Don Juan, in high spirits and apparently none the worse for last night's carouse, came to join him on the poop and to inform him of that which he already knew, but of which he was careful to betray no knowledge.

For a couple of hours they held to their course, driving straight before the wind with shortened sail. When within ten miles of the island, which now seemed to rise from the turquoise sea like a wall of green, the crew became active under sharp words of command and shrill notes from the boatswain's pipe. Nettings were spread above the Estremadura's decks to catch any spars that might be brought down in action; the shot–racks were filled; the leaden aprons were cleared from the guns, and buckets for seawater were distributed beside them.

From the carved poop–rail, at Don Juan's side, Captain Blood looked on with interest and approval as the musketeers in corselet and peaked headpiece were marshalled in the waist. And all the while Don Juan was explaining to him the significance of things with which no man afloat was better acquainted than Captain Blood.

At eight bells they went below to dine, Don Juan less boisterous now that action was imminent. His face had lost some of its colour, and there was a restlessness about his long slender hands, a feverish glitter in his velvet eyes.

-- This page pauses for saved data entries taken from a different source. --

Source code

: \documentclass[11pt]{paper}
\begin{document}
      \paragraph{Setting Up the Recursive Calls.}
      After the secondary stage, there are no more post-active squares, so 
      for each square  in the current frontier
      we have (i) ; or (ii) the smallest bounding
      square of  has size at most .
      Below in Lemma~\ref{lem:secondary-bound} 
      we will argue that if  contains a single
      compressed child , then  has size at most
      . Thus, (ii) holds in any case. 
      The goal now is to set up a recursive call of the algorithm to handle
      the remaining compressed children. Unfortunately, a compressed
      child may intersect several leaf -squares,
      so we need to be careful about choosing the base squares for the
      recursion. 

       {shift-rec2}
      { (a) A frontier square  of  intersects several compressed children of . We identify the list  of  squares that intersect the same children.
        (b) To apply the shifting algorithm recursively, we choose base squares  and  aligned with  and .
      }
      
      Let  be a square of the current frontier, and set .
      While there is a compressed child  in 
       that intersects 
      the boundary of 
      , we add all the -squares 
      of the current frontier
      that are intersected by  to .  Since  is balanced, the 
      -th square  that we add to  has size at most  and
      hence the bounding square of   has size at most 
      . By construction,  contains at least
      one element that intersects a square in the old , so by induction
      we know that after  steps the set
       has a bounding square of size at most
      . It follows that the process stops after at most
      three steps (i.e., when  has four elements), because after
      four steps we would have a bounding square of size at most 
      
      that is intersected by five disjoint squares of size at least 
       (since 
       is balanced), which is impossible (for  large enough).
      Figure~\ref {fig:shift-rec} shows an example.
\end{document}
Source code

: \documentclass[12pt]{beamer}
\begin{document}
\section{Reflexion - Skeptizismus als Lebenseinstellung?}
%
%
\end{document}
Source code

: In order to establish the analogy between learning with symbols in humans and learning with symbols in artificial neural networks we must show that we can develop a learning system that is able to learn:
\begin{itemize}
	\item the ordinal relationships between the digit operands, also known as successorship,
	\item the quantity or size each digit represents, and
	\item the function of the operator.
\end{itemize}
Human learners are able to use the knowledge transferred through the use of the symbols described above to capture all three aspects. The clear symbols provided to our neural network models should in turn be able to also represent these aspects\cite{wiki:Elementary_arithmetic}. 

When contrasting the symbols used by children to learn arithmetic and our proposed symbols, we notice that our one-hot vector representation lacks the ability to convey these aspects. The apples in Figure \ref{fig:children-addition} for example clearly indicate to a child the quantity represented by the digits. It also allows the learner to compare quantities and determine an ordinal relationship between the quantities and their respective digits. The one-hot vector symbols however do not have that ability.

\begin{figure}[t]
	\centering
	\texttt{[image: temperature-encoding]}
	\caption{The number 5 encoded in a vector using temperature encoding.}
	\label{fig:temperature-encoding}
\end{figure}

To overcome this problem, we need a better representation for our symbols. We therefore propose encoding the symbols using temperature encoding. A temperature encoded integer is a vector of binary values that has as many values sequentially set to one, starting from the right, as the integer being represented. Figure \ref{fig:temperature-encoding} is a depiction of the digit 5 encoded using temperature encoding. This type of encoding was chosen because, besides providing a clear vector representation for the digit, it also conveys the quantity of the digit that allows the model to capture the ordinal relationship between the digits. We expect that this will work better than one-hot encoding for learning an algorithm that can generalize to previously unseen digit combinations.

He ate little, and this little quickly; but he drank copiously; and he was still at table when one of his officers, a squat youngster named Veraguas, who had remained on duty, came to announce that it was time for him to take command.

He rose, and, with the aid of his negro steward Absolom, armed himself quickly in back and breast and steel cap; then went on deck. Captain Blood accompanied him, despite the Spaniard's warning that he should not expose himself without body–armour.

The Estremadura had come within three miles of the port of Basseterre. She flew no flag, from a natural reluctance to advertise her nationality more than it was advertised already by her lines and rig. Within a mile Don Juan could, through his telescope, survey the whole of the wide–mouthed harbour, and he announced that at least no ships of war were present. The fort would be the only antagonist in the preliminary duel.

A shot just then across the Estremadura's bows proclaimed that at least the commandant of the fort was a man who understood his business. Despite that definite signal to heave to, the Estremadura raced on and met the roar of a dozen guns. Unscathed by the volley, she held to her course, reserving her fire. Thus Don Juan earned the unspoken approval of Captain Blood. He ran the gauntlet of a second volley, and still held his fire until almost at point–blank range. Then he loosed a broadside, went smartly about, loosed another, and then ran off, close–hauled, to reload, offering only the narrow target of his stern to the French gunners.

When he returned to the attack he trailed astern the three boats that hitherto had been on the booms amidship, in addition to the useful pinnace in which Captain Blood had travelled.

He suffered now some damage to the mizzen yards, and the tall deck structures of his ornate forecastle were heavily battered. But there was nothing in this to distress him, and, handling his ship with great judgment, he smashed at the fort with two more heavy broadsides of twenty guns each, so well–delivered that he effectively silenced it for the moment.

He was off again, and when next he returned the boats in tow were filled with his musketeers. He brought them to within a hundred yards of the cliff, to seaward of the fort and at an angle at which the guns could hardly reach him, and sending the boats ashore, he stood there to cover their landing. A party of French that issued from the half–ruined fortress to oppose them were mown down by a discharge of gangrel and case–shot. Then the Spaniards were ashore and swarming up the gentle slope to the attack whilst the empty boats were being rowed back for reinforcements.